**SOURCE DATA:**
<<<<

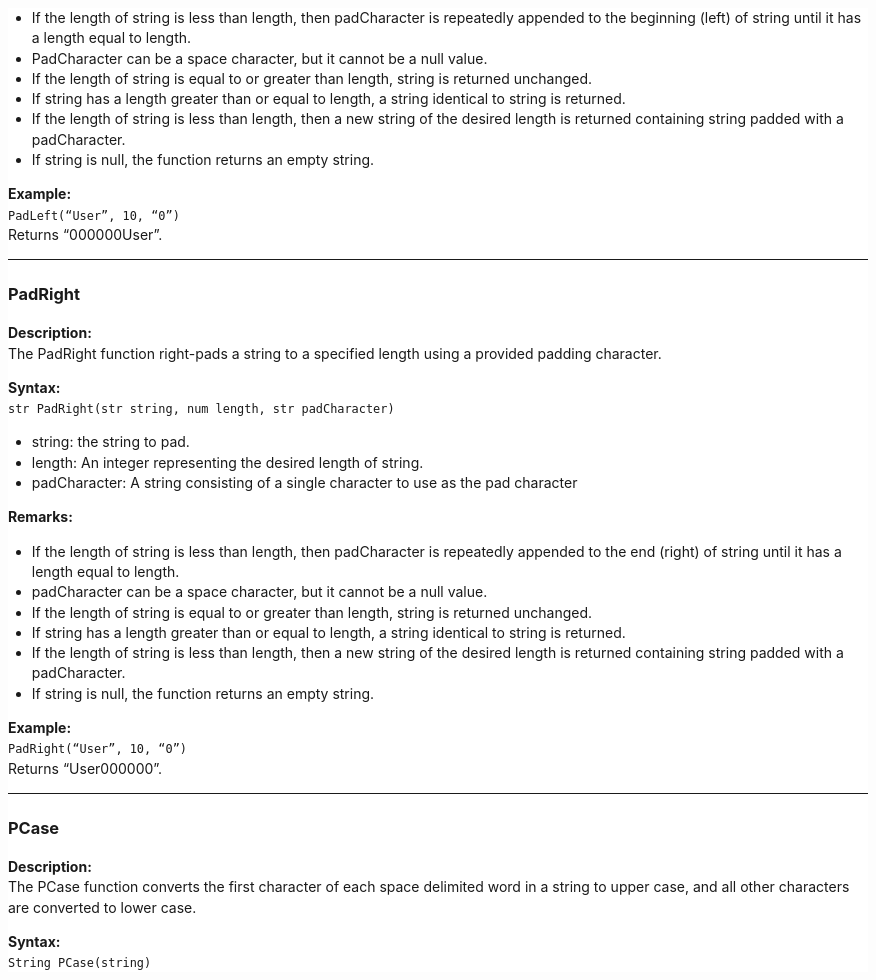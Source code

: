 - If the length of string is less than length, then padCharacter is repeatedly appended to the beginning (left) of string until it has a length equal to length.
- PadCharacter can be a space character, but it cannot be a null value.
- If the length of string is equal to or greater than length, string is returned unchanged.
- If string has a length greater than or equal to length, a string identical to string is returned.
- If the length of string is less than length, then a new string of the desired length is returned containing string padded with a padCharacter.
- If string is null, the function returns an empty string.

**Example:** <br>
`PadLeft(“User”, 10, “0”)` <br>
Returns “000000User”.




----------
### PadRight

**Description:** <br>
The PadRight function right-pads a string to a specified length using a provided padding character.

**Syntax:** <br>
`str PadRight(str string, num length, str padCharacter)`

- string: the string to pad.
- length: An integer representing the desired length of string.
- padCharacter: A string consisting of a single character to use as the pad character

**Remarks:**

- If the length of string is less than length, then padCharacter is repeatedly appended to the end (right) of string until it has a length equal to length.
- padCharacter can be a space character, but it cannot be a null value.
- If the length of string is equal to or greater than length, string is returned unchanged.
- If string has a length greater than or equal to length, a string identical to string is returned.
- If the length of string is less than length, then a new string of the desired length is returned containing string padded with a padCharacter.
- If string is null, the function returns an empty string.


**Example:** <br>
`PadRight(“User”, 10, “0”)` <br>
Returns “User000000”.




----------
### PCase

**Description:** <br>
The PCase function converts the first character of each space delimited word in a string to upper case, and all other characters are converted to lower case.

**Syntax:** <br>
`String PCase(string)`
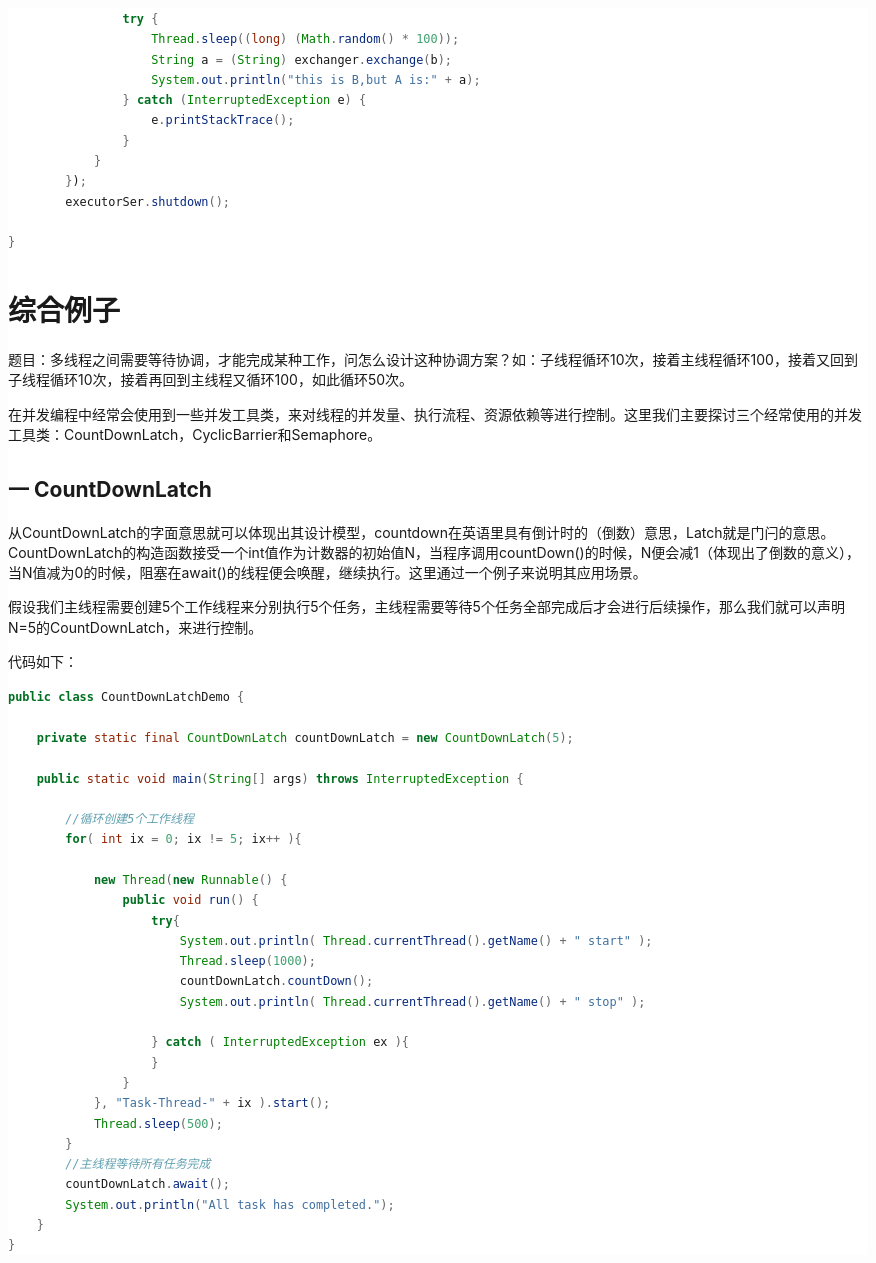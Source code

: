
 ```java
				try {
					Thread.sleep((long) (Math.random() * 100));
					String a = (String) exchanger.exchange(b);
					System.out.println("this is B,but A is:" + a);
				} catch (InterruptedException e) {
					e.printStackTrace();
				}
			}
		});
		executorSer.shutdown();
	
}
```





# 综合例子

题目：多线程之间需要等待协调，才能完成某种工作，问怎么设计这种协调方案？如：子线程循环10次，接着主线程循环100，接着又回到子线程循环10次，接着再回到主线程又循环100，如此循环50次。

在并发编程中经常会使用到一些并发工具类，来对线程的并发量、执行流程、资源依赖等进行控制。这里我们主要探讨三个经常使用的并发工具类：CountDownLatch，CyclicBarrier和Semaphore。

## 一 CountDownLatch 



从CountDownLatch的字面意思就可以体现出其设计模型，countdown在英语里具有倒计时的（倒数）意思，Latch就是门闩的意思。CountDownLatch的构造函数接受一个int值作为计数器的初始值N，当程序调用countDown()的时候，N便会减1（体现出了倒数的意义），当N值减为0的时候，阻塞在await()的线程便会唤醒，继续执行。这里通过一个例子来说明其应用场景。

假设我们主线程需要创建5个工作线程来分别执行5个任务，主线程需要等待5个任务全部完成后才会进行后续操作，那么我们就可以声明N=5的CountDownLatch，来进行控制。

代码如下：

```java
public class CountDownLatchDemo {

    private static final CountDownLatch countDownLatch = new CountDownLatch(5);

    public static void main(String[] args) throws InterruptedException {

        //循环创建5个工作线程
        for( int ix = 0; ix != 5; ix++ ){

            new Thread(new Runnable() {
                public void run() {
                    try{
                        System.out.println( Thread.currentThread().getName() + " start" );
                        Thread.sleep(1000);
                        countDownLatch.countDown();
                        System.out.println( Thread.currentThread().getName() + " stop" );

                    } catch ( InterruptedException ex ){
                    }
                }
            }, "Task-Thread-" + ix ).start();
            Thread.sleep(500);
        }
        //主线程等待所有任务完成
        countDownLatch.await();
        System.out.println("All task has completed.");
    }
}
```
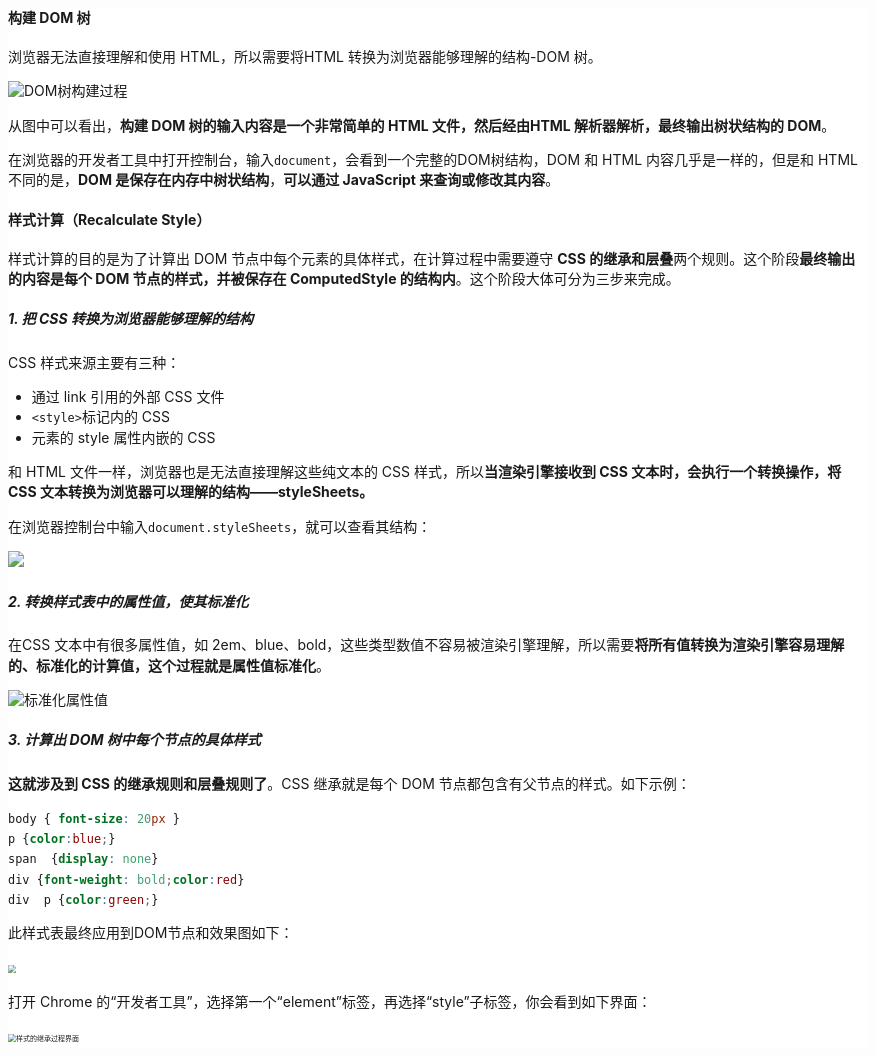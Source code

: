 #### 构建 DOM 树

浏览器无法直接理解和使用 HTML，所以需要将HTML 转换为浏览器能够理解的结构-DOM 树。

![DOM树构建过程](https://tva1.sinaimg.cn/large/0081Kckwly1glf2f6rgm4j30wy0jcq8u.jpg)

从图中可以看出，**构建 DOM 树的输入内容是一个非常简单的 HTML 文件，然后经由HTML 解析器解析，最终输出树状结构的 DOM**。

在浏览器的开发者工具中打开控制台，输入`document`，会看到一个完整的DOM树结构，DOM 和 HTML 内容几乎是一样的，但是和 HTML 不同的是，**DOM 是保存在内存中树状结构**，**可以通过 JavaScript 来查询或修改其内容**。

#### 样式计算（Recalculate Style）

样式计算的目的是为了计算出 DOM 节点中每个元素的具体样式，在计算过程中需要遵守 **CSS 的继承和层叠**两个规则。这个阶段**最终输出的内容是每个 DOM 节点的样式，并被保存在 ComputedStyle 的结构内**。这个阶段大体可分为三步来完成。

##### 1. 把 CSS 转换为浏览器能够理解的结构

CSS 样式来源主要有三种：

* 通过 link 引用的外部 CSS 文件
* `<style>`标记内的 CSS
* 元素的 style 属性内嵌的 CSS

和 HTML 文件一样，浏览器也是无法直接理解这些纯文本的 CSS 样式，所以**当渲染引擎接收到 CSS 文本时，会执行一个转换操作，将 CSS 文本转换为浏览器可以理解的结构——styleSheets。**

在浏览器控制台中输入`document.styleSheets`，就可以查看其结构：

![](https://tva1.sinaimg.cn/large/0081Kckwly1glf2z40obgj31e40methc.jpg)

##### 2. 转换样式表中的属性值，使其标准化

在CSS 文本中有很多属性值，如 2em、blue、bold，这些类型数值不容易被渲染引擎理解，所以需要**将所有值转换为渲染引擎容易理解的、标准化的计算值，这个过程就是属性值标准化**。

![标准化属性值](https://tva1.sinaimg.cn/large/0081Kckwly1glf31npkunj30vy0duqap.jpg)

##### 3. 计算出 DOM 树中每个节点的具体样式

**这就涉及到 CSS 的继承规则和层叠规则了**。CSS 继承就是每个 DOM 节点都包含有父节点的样式。如下示例：

```css
body { font-size: 20px }
p {color:blue;}
span  {display: none}
div {font-weight: bold;color:red}
div  p {color:green;}
```

此样式表最终应用到DOM节点和效果图如下：

<img src="https://tva1.sinaimg.cn/large/0081Kckwly1glf39p8emuj30uw0soajb.jpg" style="zoom:50%;" />

打开 Chrome 的“开发者工具”，选择第一个“element”标签，再选择“style”子标签，你会看到如下界面：

<img src="https://tva1.sinaimg.cn/large/0081Kckwly1glf3k0ih0kj30u00v9to3.jpg" alt="样式的继承过程界面" style="zoom:50%;" />

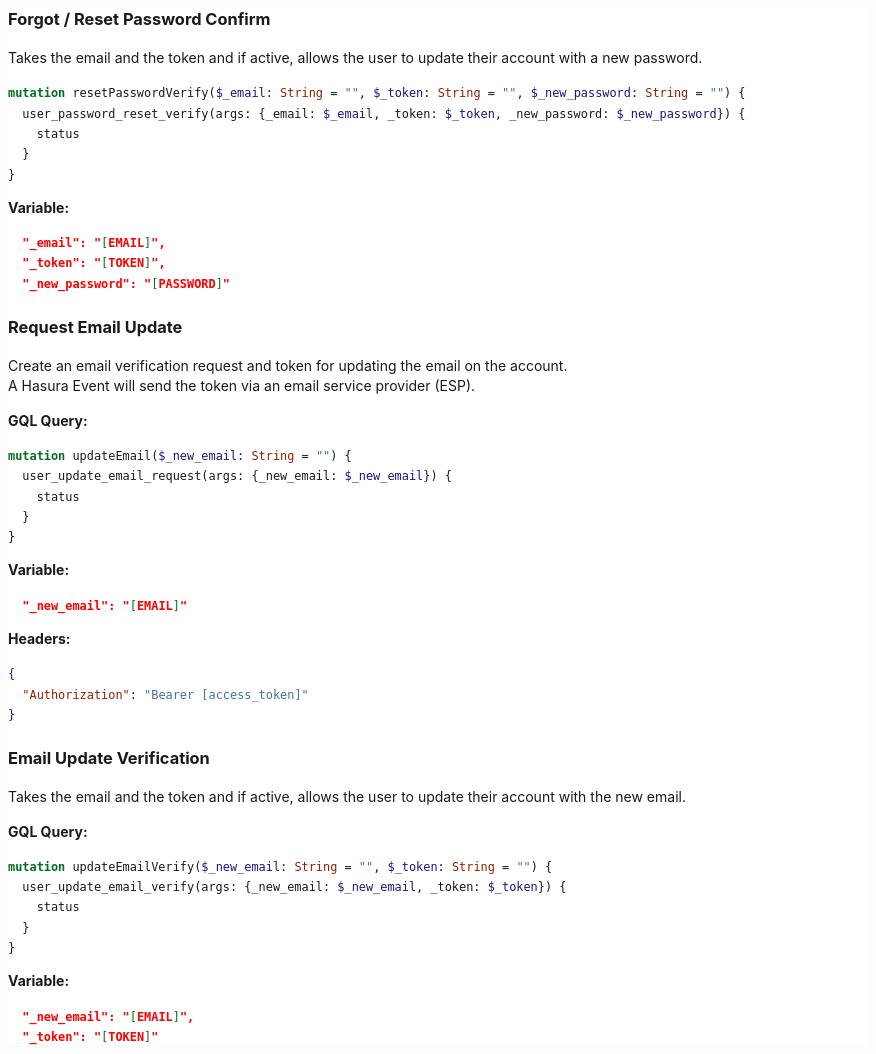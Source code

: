 ### Forgot / Reset Password Confirm
Takes the email and the token and if active, allows the user to update their account with a new password.

```graphql
mutation resetPasswordVerify($_email: String = "", $_token: String = "", $_new_password: String = "") {
  user_password_reset_verify(args: {_email: $_email, _token: $_token, _new_password: $_new_password}) {
    status
  }
}
```
**Variable:**
```json
  "_email": "[EMAIL]",
  "_token": "[TOKEN]",
  "_new_password": "[PASSWORD]"
```

### Request Email Update
Create an email verification request and token for updating the email on the account.\
A Hasura Event will send the token via an email service provider (ESP).

**GQL Query:**
```graphql
mutation updateEmail($_new_email: String = "") {
  user_update_email_request(args: {_new_email: $_new_email}) {
    status
  }
}
```
**Variable:**
```json
  "_new_email": "[EMAIL]"
```
**Headers:**
```json
{
  "Authorization": "Bearer [access_token]"
}
```

### Email Update Verification
Takes the email and the token and if active, allows the user to update their account with the new email.

**GQL Query:**
```graphql
mutation updateEmailVerify($_new_email: String = "", $_token: String = "") {
  user_update_email_verify(args: {_new_email: $_new_email, _token: $_token}) {
    status
  }
}
```
**Variable:**
```json
  "_new_email": "[EMAIL]",
  "_token": "[TOKEN]"
```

>>>>

All entries above are to be reproduced exactly, with no pictures.

**TASK ANSWER:**
Source code

: - If the length of string is less than length, then padCharacter is repeatedly appended to the beginning (left) of string until it has a length equal to length.
- PadCharacter can be a space character, but it cannot be a null value.
- If the length of string is equal to or greater than length, string is returned unchanged.
- If string has a length greater than or equal to length, a string identical to string is returned.
- If the length of string is less than length, then a new string of the desired length is returned containing string padded with a padCharacter.
- If string is null, the function returns an empty string.

**Example:** <br>
`PadLeft(“User”, 10, “0”)` <br>
Returns “000000User”.




----------
### PadRight

**Description:** <br>
The PadRight function right-pads a string to a specified length using a provided padding character.

**Syntax:** <br>
`str PadRight(str string, num length, str padCharacter)`

- string: the string to pad.
- length: An integer representing the desired length of string.
- padCharacter: A string consisting of a single character to use as the pad character

**Remarks:**

- If the length of string is less than length, then padCharacter is repeatedly appended to the end (right) of string until it has a length equal to length.
- padCharacter can be a space character, but it cannot be a null value.
- If the length of string is equal to or greater than length, string is returned unchanged.
- If string has a length greater than or equal to length, a string identical to string is returned.
- If the length of string is less than length, then a new string of the desired length is returned containing string padded with a padCharacter.
- If string is null, the function returns an empty string.


**Example:** <br>
`PadRight(“User”, 10, “0”)` <br>
Returns “User000000”.




----------
### PCase

**Description:** <br>
The PCase function converts the first character of each space delimited word in a string to upper case, and all other characters are converted to lower case.

**Syntax:** <br>
`String PCase(string)`
Source code

:
 ```java
				try {
					Thread.sleep((long) (Math.random() * 100));
					String a = (String) exchanger.exchange(b);
					System.out.println("this is B,but A is:" + a);
				} catch (InterruptedException e) {
					e.printStackTrace();
				}
			}
		});
		executorSer.shutdown();
	
}
```





# 综合例子

题目：多线程之间需要等待协调，才能完成某种工作，问怎么设计这种协调方案？如：子线程循环10次，接着主线程循环100，接着又回到子线程循环10次，接着再回到主线程又循环100，如此循环50次。

在并发编程中经常会使用到一些并发工具类，来对线程的并发量、执行流程、资源依赖等进行控制。这里我们主要探讨三个经常使用的并发工具类：CountDownLatch，CyclicBarrier和Semaphore。

## 一 CountDownLatch 



从CountDownLatch的字面意思就可以体现出其设计模型，countdown在英语里具有倒计时的（倒数）意思，Latch就是门闩的意思。CountDownLatch的构造函数接受一个int值作为计数器的初始值N，当程序调用countDown()的时候，N便会减1（体现出了倒数的意义），当N值减为0的时候，阻塞在await()的线程便会唤醒，继续执行。这里通过一个例子来说明其应用场景。

假设我们主线程需要创建5个工作线程来分别执行5个任务，主线程需要等待5个任务全部完成后才会进行后续操作，那么我们就可以声明N=5的CountDownLatch，来进行控制。

代码如下：

```java
public class CountDownLatchDemo {

    private static final CountDownLatch countDownLatch = new CountDownLatch(5);

    public static void main(String[] args) throws InterruptedException {

        //循环创建5个工作线程
        for( int ix = 0; ix != 5; ix++ ){

            new Thread(new Runnable() {
                public void run() {
                    try{
                        System.out.println( Thread.currentThread().getName() + " start" );
                        Thread.sleep(1000);
                        countDownLatch.countDown();
                        System.out.println( Thread.currentThread().getName() + " stop" );

                    } catch ( InterruptedException ex ){
                    }
                }
            }, "Task-Thread-" + ix ).start();
            Thread.sleep(500);
        }
        //主线程等待所有任务完成
        countDownLatch.await();
        System.out.println("All task has completed.");
    }
}
```
Source code

: #### 构建 DOM 树

浏览器无法直接理解和使用 HTML，所以需要将HTML 转换为浏览器能够理解的结构-DOM 树。

![DOM树构建过程](https://tva1.sinaimg.cn/large/0081Kckwly1glf2f6rgm4j30wy0jcq8u.jpg)

从图中可以看出，**构建 DOM 树的输入内容是一个非常简单的 HTML 文件，然后经由HTML 解析器解析，最终输出树状结构的 DOM**。

在浏览器的开发者工具中打开控制台，输入`document`，会看到一个完整的DOM树结构，DOM 和 HTML 内容几乎是一样的，但是和 HTML 不同的是，**DOM 是保存在内存中树状结构**，**可以通过 JavaScript 来查询或修改其内容**。

#### 样式计算（Recalculate Style）

样式计算的目的是为了计算出 DOM 节点中每个元素的具体样式，在计算过程中需要遵守 **CSS 的继承和层叠**两个规则。这个阶段**最终输出的内容是每个 DOM 节点的样式，并被保存在 ComputedStyle 的结构内**。这个阶段大体可分为三步来完成。

##### 1. 把 CSS 转换为浏览器能够理解的结构

CSS 样式来源主要有三种：

* 通过 link 引用的外部 CSS 文件
* `<style>`标记内的 CSS
* 元素的 style 属性内嵌的 CSS

和 HTML 文件一样，浏览器也是无法直接理解这些纯文本的 CSS 样式，所以**当渲染引擎接收到 CSS 文本时，会执行一个转换操作，将 CSS 文本转换为浏览器可以理解的结构——styleSheets。**

在浏览器控制台中输入`document.styleSheets`，就可以查看其结构：

![](https://tva1.sinaimg.cn/large/0081Kckwly1glf2z40obgj31e40methc.jpg)

##### 2. 转换样式表中的属性值，使其标准化

在CSS 文本中有很多属性值，如 2em、blue、bold，这些类型数值不容易被渲染引擎理解，所以需要**将所有值转换为渲染引擎容易理解的、标准化的计算值，这个过程就是属性值标准化**。

![标准化属性值](https://tva1.sinaimg.cn/large/0081Kckwly1glf31npkunj30vy0duqap.jpg)

##### 3. 计算出 DOM 树中每个节点的具体样式

**这就涉及到 CSS 的继承规则和层叠规则了**。CSS 继承就是每个 DOM 节点都包含有父节点的样式。如下示例：

```css
body { font-size: 20px }
p {color:blue;}
span  {display: none}
div {font-weight: bold;color:red}
div  p {color:green;}
```

此样式表最终应用到DOM节点和效果图如下：

<img src="https://tva1.sinaimg.cn/large/0081Kckwly1glf39p8emuj30uw0soajb.jpg" style="zoom:50%;" />

打开 Chrome 的“开发者工具”，选择第一个“element”标签，再选择“style”子标签，你会看到如下界面：

<img src="https://tva1.sinaimg.cn/large/0081Kckwly1glf3k0ih0kj30u00v9to3.jpg" alt="样式的继承过程界面" style="zoom:50%;" />

Source code

: ### Forgot / Reset Password Confirm
Takes the email and the token and if active, allows the user to update their account with a new password.

```graphql
mutation resetPasswordVerify($_email: String = "", $_token: String = "", $_new_password: String = "") {
  user_password_reset_verify(args: {_email: $_email, _token: $_token, _new_password: $_new_password}) {
    status
  }
}
```
**Variable:**
```json
  "_email": "[EMAIL]",
  "_token": "[TOKEN]",
  "_new_password": "[PASSWORD]"
```

### Request Email Update
Create an email verification request and token for updating the email on the account.\
A Hasura Event will send the token via an email service provider (ESP).

**GQL Query:**
```graphql
mutation updateEmail($_new_email: String = "") {
  user_update_email_request(args: {_new_email: $_new_email}) {
    status
  }
}
```
**Variable:**
```json
  "_new_email": "[EMAIL]"
```
**Headers:**
```json
{
  "Authorization": "Bearer [access_token]"
}
```

### Email Update Verification
Takes the email and the token and if active, allows the user to update their account with the new email.

**GQL Query:**
```graphql
mutation updateEmailVerify($_new_email: String = "", $_token: String = "") {
  user_update_email_verify(args: {_new_email: $_new_email, _token: $_token}) {
    status
  }
}
```
**Variable:**
```json
  "_new_email": "[EMAIL]",
  "_token": "[TOKEN]"
```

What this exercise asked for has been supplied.